Of all the lines in the material, how many carry the string "implementing"? Respond with the number by itself.

========

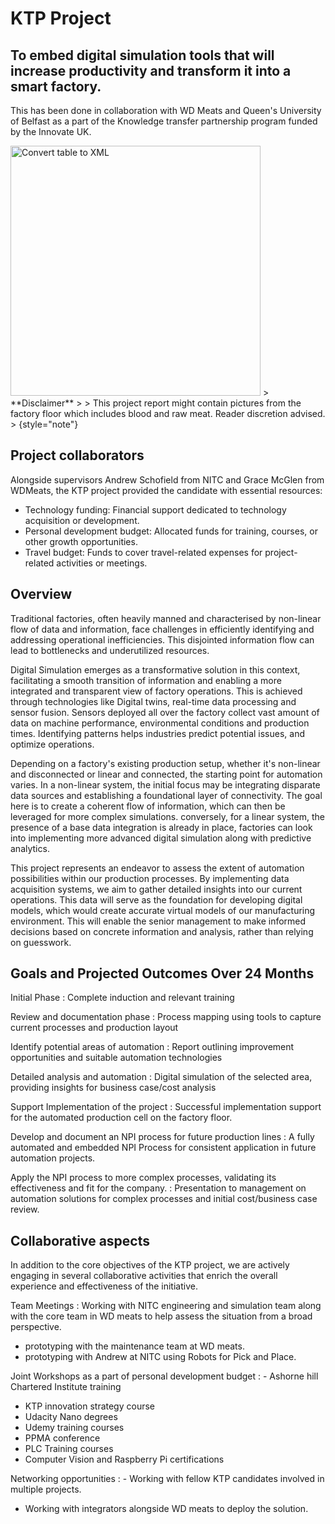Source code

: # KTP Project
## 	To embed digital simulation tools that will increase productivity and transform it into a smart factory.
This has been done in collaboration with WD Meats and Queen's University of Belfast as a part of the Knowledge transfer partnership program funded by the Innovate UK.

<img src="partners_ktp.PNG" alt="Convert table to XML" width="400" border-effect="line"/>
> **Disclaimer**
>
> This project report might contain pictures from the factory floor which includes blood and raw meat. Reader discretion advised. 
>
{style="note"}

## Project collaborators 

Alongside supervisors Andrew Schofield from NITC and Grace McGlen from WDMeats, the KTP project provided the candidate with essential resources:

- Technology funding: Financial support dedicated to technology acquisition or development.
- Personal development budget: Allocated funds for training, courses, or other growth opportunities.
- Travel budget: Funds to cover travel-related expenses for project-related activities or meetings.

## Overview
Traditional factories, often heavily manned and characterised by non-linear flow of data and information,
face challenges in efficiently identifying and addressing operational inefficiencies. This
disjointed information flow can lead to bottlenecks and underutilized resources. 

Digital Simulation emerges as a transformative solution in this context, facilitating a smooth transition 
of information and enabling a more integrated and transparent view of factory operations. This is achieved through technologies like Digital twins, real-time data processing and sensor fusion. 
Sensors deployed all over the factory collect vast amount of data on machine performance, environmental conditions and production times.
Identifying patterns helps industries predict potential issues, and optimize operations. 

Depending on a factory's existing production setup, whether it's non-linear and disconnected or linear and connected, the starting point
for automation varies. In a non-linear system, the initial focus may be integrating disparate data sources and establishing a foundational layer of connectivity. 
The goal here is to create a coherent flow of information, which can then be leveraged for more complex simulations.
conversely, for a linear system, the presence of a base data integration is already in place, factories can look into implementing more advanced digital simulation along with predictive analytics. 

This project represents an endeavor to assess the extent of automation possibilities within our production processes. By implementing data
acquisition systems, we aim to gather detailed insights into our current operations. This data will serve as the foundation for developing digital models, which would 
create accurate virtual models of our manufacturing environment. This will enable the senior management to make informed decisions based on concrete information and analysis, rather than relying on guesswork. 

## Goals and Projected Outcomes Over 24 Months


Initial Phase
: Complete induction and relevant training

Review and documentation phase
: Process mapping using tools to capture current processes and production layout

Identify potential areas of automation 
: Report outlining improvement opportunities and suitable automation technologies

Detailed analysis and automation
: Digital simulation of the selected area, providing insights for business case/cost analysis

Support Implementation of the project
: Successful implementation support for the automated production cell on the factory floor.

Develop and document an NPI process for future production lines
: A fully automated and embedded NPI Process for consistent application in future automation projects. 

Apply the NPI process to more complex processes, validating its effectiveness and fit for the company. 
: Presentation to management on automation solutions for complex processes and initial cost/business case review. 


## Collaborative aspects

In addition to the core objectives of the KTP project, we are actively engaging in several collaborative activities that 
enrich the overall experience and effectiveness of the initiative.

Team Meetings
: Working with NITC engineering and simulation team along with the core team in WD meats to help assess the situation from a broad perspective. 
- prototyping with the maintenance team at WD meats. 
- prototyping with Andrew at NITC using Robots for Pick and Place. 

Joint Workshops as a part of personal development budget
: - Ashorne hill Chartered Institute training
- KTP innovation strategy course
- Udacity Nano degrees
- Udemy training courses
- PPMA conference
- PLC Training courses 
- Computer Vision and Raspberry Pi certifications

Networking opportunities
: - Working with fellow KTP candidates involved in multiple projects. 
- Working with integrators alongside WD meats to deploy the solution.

========

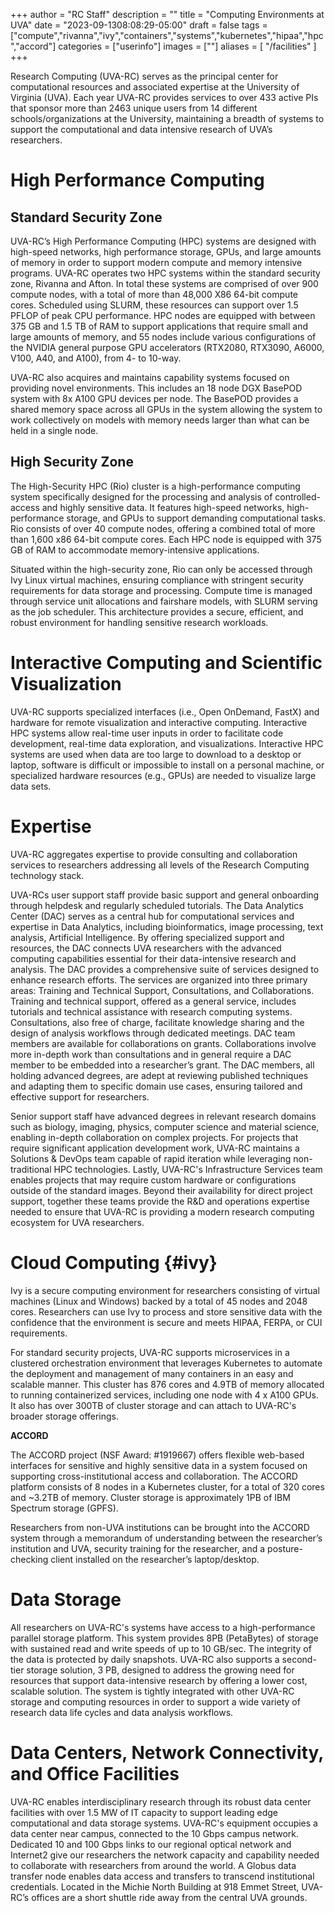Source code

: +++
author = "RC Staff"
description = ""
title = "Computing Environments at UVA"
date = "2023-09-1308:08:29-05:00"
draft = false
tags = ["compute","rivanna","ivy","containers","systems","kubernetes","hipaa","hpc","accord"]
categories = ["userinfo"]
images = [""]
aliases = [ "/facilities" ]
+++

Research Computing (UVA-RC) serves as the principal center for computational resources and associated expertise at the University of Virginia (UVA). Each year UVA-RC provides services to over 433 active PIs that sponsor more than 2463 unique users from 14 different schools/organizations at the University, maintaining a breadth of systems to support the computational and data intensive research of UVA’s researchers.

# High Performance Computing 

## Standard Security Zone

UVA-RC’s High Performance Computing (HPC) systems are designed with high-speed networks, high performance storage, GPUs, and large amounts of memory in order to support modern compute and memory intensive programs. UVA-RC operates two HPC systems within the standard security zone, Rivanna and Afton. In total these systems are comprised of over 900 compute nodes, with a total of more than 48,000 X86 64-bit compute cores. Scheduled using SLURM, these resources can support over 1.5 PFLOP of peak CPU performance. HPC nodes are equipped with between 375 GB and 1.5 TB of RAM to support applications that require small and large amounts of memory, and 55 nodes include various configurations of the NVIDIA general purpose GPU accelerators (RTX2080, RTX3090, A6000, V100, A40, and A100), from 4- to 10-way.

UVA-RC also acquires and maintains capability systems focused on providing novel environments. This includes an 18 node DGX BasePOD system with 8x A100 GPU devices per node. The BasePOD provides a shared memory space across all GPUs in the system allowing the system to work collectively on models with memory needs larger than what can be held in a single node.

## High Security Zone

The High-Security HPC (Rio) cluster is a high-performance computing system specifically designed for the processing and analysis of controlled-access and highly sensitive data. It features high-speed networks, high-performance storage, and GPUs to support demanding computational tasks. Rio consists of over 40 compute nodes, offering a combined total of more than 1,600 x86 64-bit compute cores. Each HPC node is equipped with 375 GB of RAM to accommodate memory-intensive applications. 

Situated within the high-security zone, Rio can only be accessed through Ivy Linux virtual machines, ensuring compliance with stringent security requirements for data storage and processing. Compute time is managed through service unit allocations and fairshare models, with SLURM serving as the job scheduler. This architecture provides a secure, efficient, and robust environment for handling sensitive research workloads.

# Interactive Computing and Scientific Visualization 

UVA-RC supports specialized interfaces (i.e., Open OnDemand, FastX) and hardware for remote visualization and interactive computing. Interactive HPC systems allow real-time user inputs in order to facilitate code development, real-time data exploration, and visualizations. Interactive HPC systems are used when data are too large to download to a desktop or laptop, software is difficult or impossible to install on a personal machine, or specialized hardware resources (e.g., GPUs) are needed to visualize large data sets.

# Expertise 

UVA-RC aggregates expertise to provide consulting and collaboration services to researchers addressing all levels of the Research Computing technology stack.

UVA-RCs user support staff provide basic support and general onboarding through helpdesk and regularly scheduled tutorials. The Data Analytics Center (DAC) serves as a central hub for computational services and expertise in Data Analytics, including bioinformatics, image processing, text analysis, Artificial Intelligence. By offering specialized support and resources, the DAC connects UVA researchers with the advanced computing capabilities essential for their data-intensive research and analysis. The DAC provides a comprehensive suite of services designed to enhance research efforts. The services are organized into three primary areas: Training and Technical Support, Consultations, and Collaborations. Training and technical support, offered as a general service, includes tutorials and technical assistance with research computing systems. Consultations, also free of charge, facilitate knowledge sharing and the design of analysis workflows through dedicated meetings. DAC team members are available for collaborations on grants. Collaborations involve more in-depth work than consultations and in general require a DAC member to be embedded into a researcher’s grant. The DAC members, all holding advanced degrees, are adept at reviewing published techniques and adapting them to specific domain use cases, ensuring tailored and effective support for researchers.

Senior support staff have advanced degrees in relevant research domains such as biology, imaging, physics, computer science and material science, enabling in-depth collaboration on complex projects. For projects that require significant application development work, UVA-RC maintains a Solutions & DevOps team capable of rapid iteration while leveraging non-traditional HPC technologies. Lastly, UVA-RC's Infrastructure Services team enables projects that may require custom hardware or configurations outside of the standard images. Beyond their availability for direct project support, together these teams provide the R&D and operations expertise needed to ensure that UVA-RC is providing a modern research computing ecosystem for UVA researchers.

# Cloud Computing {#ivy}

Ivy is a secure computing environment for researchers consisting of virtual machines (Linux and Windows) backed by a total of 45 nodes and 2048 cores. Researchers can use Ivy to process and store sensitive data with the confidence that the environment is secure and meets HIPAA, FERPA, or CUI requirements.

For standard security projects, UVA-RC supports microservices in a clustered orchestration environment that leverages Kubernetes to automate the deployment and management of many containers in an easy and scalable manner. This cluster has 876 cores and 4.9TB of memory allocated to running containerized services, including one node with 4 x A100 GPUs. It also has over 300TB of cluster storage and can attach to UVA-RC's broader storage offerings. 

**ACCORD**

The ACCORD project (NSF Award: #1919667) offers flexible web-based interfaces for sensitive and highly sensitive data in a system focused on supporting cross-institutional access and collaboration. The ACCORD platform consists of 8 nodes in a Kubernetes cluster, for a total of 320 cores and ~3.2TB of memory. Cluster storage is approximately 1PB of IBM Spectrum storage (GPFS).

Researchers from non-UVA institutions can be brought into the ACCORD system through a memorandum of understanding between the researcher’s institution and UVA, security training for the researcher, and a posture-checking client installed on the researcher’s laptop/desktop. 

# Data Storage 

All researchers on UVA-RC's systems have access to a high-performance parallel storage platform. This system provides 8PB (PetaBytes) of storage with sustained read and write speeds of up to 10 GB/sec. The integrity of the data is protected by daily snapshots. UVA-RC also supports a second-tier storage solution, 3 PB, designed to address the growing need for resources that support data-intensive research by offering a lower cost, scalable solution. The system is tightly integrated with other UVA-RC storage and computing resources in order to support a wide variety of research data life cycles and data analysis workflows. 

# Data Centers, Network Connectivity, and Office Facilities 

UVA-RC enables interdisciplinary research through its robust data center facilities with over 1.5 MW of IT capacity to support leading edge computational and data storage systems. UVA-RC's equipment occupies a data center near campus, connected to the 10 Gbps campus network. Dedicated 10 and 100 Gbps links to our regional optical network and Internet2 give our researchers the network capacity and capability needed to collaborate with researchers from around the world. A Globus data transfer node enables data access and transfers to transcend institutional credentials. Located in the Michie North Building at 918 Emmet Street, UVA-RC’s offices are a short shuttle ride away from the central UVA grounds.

========

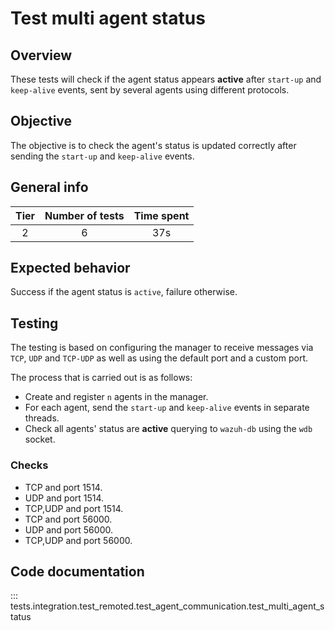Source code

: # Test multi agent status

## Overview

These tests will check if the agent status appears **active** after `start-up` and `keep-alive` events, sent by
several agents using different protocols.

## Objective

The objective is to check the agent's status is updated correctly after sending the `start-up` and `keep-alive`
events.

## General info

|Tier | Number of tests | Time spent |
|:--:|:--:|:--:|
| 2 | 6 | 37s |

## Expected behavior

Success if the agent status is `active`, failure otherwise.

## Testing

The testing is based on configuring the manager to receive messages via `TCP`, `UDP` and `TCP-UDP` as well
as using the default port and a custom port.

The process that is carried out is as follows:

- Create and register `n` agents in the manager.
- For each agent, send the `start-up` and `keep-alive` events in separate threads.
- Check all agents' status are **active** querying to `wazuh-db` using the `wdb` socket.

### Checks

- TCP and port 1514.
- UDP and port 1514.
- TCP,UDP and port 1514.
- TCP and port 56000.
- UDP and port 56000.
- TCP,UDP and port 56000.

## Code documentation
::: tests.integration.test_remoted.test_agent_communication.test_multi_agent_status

========

[EXERCISE OUTPUT]
2